These are the fire sprinklers that were designed and built in the schools in the1960's and now these schools are  undergoing modernization. The sprinkler heads are left in the ceiling disconnected from the water supply and replaced with new smoke detectors, it makes no sense.
When I ask about fire doors being modified in the field or cut in half to make a dutch door in a gym corridor. I'm told they might not need fire doors in the gym anymore because of the new smoke detectors.
It's crazy.


----------



## cda (Apr 28, 2018)

Love

MoonBeam laws


----------



## Msradell (Apr 28, 2018)

Rider Rick said:


> These are the fire sprinklers that were designed and built in the schools in the1960's and now these schools are  undergoing modernization. The sprinkler heads are left in the ceiling disconnected from the water supply and replaced with new smoke detectors, it makes no sense.
> When I ask about fire doors being modified in the field or cut in half to make a dutch door in a gym corridor. I'm told they might not need fire doors in the gym anymore because of the new smoke detectors.
> It's crazy.


They might not need them?  I would think they should be damn sure before they go removing any type of fire protection that's already in place.  I could maybe understand that needing as many fire doors if you were installing a sprinkler system but you removed one.  I sure hope they have everything well documented if I ever have a fire and somebody gets hurt or even worse killed.


----------



## ADAguy (Apr 30, 2018)

Don't be so sure!

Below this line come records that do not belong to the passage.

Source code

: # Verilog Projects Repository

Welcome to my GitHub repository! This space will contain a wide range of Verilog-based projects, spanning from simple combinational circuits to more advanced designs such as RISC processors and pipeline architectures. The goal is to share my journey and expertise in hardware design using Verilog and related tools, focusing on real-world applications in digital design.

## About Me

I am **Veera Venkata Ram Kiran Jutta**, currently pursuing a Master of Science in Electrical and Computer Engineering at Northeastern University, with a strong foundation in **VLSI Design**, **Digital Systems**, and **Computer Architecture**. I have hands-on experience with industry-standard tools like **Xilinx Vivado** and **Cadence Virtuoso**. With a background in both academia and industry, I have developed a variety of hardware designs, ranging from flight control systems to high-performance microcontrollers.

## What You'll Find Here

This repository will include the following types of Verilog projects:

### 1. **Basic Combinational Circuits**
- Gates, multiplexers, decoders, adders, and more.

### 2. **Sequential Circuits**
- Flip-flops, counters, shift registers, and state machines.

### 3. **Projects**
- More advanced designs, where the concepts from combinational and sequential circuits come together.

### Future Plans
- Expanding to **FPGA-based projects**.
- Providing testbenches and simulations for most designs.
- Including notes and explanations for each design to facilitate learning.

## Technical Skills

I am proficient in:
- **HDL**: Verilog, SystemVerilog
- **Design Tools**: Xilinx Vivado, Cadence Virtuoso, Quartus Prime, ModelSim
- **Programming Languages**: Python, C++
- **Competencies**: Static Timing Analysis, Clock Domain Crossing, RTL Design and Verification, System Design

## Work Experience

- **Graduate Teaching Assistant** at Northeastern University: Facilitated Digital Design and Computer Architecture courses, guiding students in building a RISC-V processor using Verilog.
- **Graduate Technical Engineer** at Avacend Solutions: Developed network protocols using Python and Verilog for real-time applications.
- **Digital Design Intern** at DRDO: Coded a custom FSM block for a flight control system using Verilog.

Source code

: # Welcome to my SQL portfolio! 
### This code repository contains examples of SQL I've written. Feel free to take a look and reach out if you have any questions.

This is another example of Districts overstepping their authority and exposing students to future danger.
Contact local FD?


----------



## cda (Apr 30, 2018)

ADAguy said:


> Don't be so sure! This is another example of Districts overstepping their authority and exposing students to future danger.
> Contact local FD?



Well if the state has taken away the power not much fd can do


----------



## ADAguy (May 1, 2018)

As first responders they conduct annual inspections and should take this up with State architect, no?


----------